## [Try it]
The lines to copy are those with "cccccc" in them. Pull each one from the entries below.

Collected data
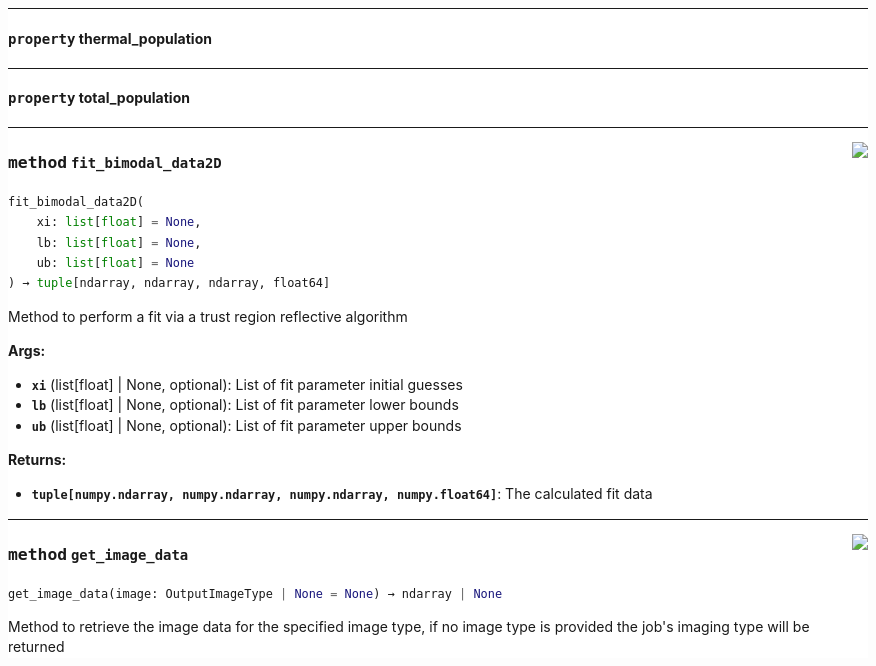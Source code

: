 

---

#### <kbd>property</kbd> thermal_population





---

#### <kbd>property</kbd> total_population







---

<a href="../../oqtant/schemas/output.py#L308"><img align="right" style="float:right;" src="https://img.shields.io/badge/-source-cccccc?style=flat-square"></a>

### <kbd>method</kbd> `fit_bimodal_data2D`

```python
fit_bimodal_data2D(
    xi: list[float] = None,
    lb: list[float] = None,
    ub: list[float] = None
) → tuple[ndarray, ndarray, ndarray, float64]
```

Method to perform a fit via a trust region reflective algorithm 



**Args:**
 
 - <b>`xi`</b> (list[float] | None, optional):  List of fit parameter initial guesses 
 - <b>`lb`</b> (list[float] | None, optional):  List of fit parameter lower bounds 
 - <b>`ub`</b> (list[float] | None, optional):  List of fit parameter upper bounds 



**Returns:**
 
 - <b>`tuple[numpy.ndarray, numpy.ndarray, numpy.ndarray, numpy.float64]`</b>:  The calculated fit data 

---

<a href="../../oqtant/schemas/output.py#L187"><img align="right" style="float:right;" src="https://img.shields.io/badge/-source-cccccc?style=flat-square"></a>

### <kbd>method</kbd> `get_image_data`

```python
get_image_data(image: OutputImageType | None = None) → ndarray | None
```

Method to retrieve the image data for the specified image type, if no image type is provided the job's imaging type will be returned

...

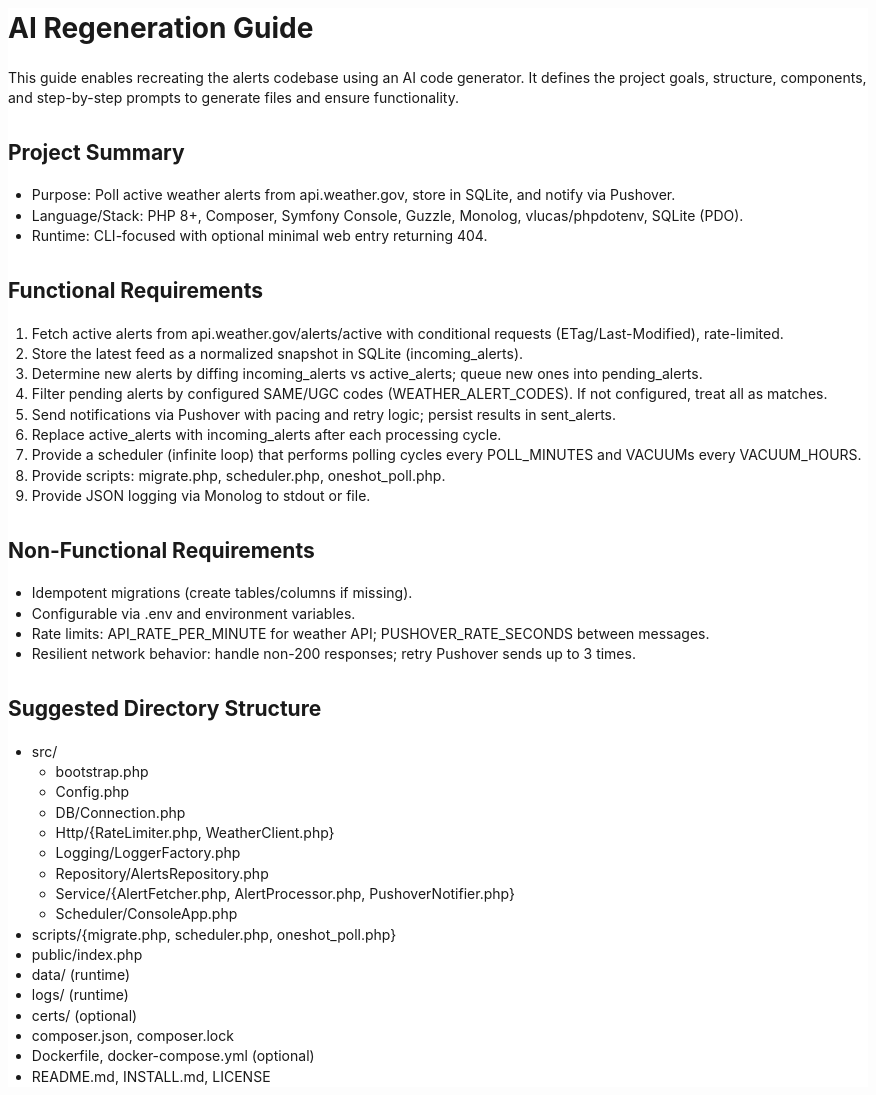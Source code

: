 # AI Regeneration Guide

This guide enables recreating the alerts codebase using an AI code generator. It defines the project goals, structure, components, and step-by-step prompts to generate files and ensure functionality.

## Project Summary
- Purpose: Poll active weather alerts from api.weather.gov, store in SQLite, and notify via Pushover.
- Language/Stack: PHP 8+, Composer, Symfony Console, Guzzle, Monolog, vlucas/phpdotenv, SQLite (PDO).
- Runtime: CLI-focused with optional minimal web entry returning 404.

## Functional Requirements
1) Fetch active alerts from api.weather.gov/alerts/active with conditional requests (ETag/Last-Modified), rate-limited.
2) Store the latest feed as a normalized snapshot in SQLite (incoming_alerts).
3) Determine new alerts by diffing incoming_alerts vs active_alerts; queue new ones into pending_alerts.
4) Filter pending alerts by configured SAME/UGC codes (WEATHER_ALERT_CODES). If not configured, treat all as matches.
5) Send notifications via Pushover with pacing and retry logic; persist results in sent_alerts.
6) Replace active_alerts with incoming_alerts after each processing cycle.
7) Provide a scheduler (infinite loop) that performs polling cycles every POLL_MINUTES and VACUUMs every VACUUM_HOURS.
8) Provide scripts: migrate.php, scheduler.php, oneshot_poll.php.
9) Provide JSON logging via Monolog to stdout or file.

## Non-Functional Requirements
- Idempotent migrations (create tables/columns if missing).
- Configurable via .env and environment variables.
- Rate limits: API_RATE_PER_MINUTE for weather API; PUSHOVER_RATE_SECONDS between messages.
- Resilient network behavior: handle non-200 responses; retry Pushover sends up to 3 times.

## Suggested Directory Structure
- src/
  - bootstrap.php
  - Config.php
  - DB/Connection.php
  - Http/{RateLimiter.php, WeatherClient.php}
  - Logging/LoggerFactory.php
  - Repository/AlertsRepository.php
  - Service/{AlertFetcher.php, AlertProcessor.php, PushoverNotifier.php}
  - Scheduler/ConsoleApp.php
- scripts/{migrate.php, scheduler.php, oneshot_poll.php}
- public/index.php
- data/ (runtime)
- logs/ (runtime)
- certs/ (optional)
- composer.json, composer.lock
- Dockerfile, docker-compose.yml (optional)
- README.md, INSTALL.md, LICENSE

## [Exercise answer]
<a href="../../oqtant/schemas/output.py#L308"><img align="right" style="float:right;" src="https://img.shields.io/badge/-source-cccccc?style=flat-square"></a>
<a href="../../oqtant/schemas/output.py#L187"><img align="right" style="float:right;" src="https://img.shields.io/badge/-source-cccccc?style=flat-square"></a>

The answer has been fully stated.